> What the exercise asks
Set down the data below without change, skipping the pictures it holds.

[Dataset entries]
#####

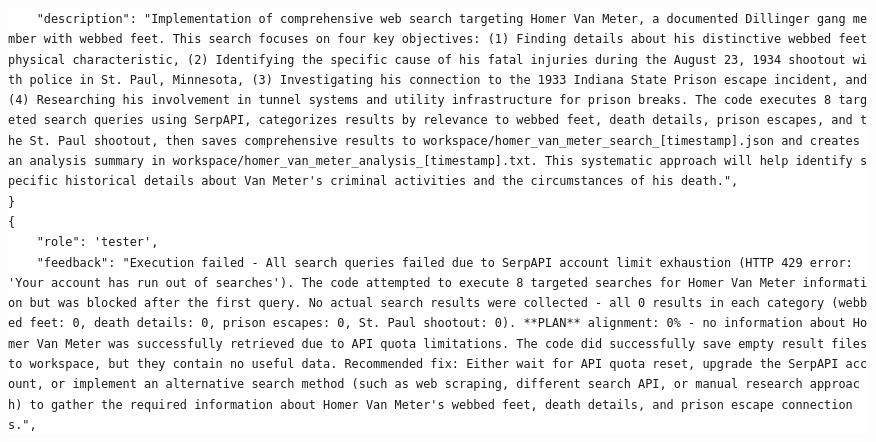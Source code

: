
 ```
    "description": "Implementation of comprehensive web search targeting Homer Van Meter, a documented Dillinger gang member with webbed feet. This search focuses on four key objectives: (1) Finding details about his distinctive webbed feet physical characteristic, (2) Identifying the specific cause of his fatal injuries during the August 23, 1934 shootout with police in St. Paul, Minnesota, (3) Investigating his connection to the 1933 Indiana State Prison escape incident, and (4) Researching his involvement in tunnel systems and utility infrastructure for prison breaks. The code executes 8 targeted search queries using SerpAPI, categorizes results by relevance to webbed feet, death details, prison escapes, and the St. Paul shootout, then saves comprehensive results to workspace/homer_van_meter_search_[timestamp].json and creates an analysis summary in workspace/homer_van_meter_analysis_[timestamp].txt. This systematic approach will help identify specific historical details about Van Meter's criminal activities and the circumstances of his death.",
}
{
    "role": 'tester',
    "feedback": "Execution failed - All search queries failed due to SerpAPI account limit exhaustion (HTTP 429 error: 'Your account has run out of searches'). The code attempted to execute 8 targeted searches for Homer Van Meter information but was blocked after the first query. No actual search results were collected - all 0 results in each category (webbed feet: 0, death details: 0, prison escapes: 0, St. Paul shootout: 0). **PLAN** alignment: 0% - no information about Homer Van Meter was successfully retrieved due to API quota limitations. The code did successfully save empty result files to workspace, but they contain no useful data. Recommended fix: Either wait for API quota reset, upgrade the SerpAPI account, or implement an alternative search method (such as web scraping, different search API, or manual research approach) to gather the required information about Homer Van Meter's webbed feet, death details, and prison escape connections.",
```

#####

> Exercise answer
Source code

:
 ```
    "description": "Implementation of comprehensive web search targeting Homer Van Meter, a documented Dillinger gang member with webbed feet. This search focuses on four key objectives: (1) Finding details about his distinctive webbed feet physical characteristic, (2) Identifying the specific cause of his fatal injuries during the August 23, 1934 shootout with police in St. Paul, Minnesota, (3) Investigating his connection to the 1933 Indiana State Prison escape incident, and (4) Researching his involvement in tunnel systems and utility infrastructure for prison breaks. The code executes 8 targeted search queries using SerpAPI, categorizes results by relevance to webbed feet, death details, prison escapes, and the St. Paul shootout, then saves comprehensive results to workspace/homer_van_meter_search_[timestamp].json and creates an analysis summary in workspace/homer_van_meter_analysis_[timestamp].txt. This systematic approach will help identify specific historical details about Van Meter's criminal activities and the circumstances of his death.",
}
{
    "role": 'tester',
    "feedback": "Execution failed - All search queries failed due to SerpAPI account limit exhaustion (HTTP 429 error: 'Your account has run out of searches'). The code attempted to execute 8 targeted searches for Homer Van Meter information but was blocked after the first query. No actual search results were collected - all 0 results in each category (webbed feet: 0, death details: 0, prison escapes: 0, St. Paul shootout: 0). **PLAN** alignment: 0% - no information about Homer Van Meter was successfully retrieved due to API quota limitations. The code did successfully save empty result files to workspace, but they contain no useful data. Recommended fix: Either wait for API quota reset, upgrade the SerpAPI account, or implement an alternative search method (such as web scraping, different search API, or manual research approach) to gather the required information about Homer Van Meter's webbed feet, death details, and prison escape connections.",
```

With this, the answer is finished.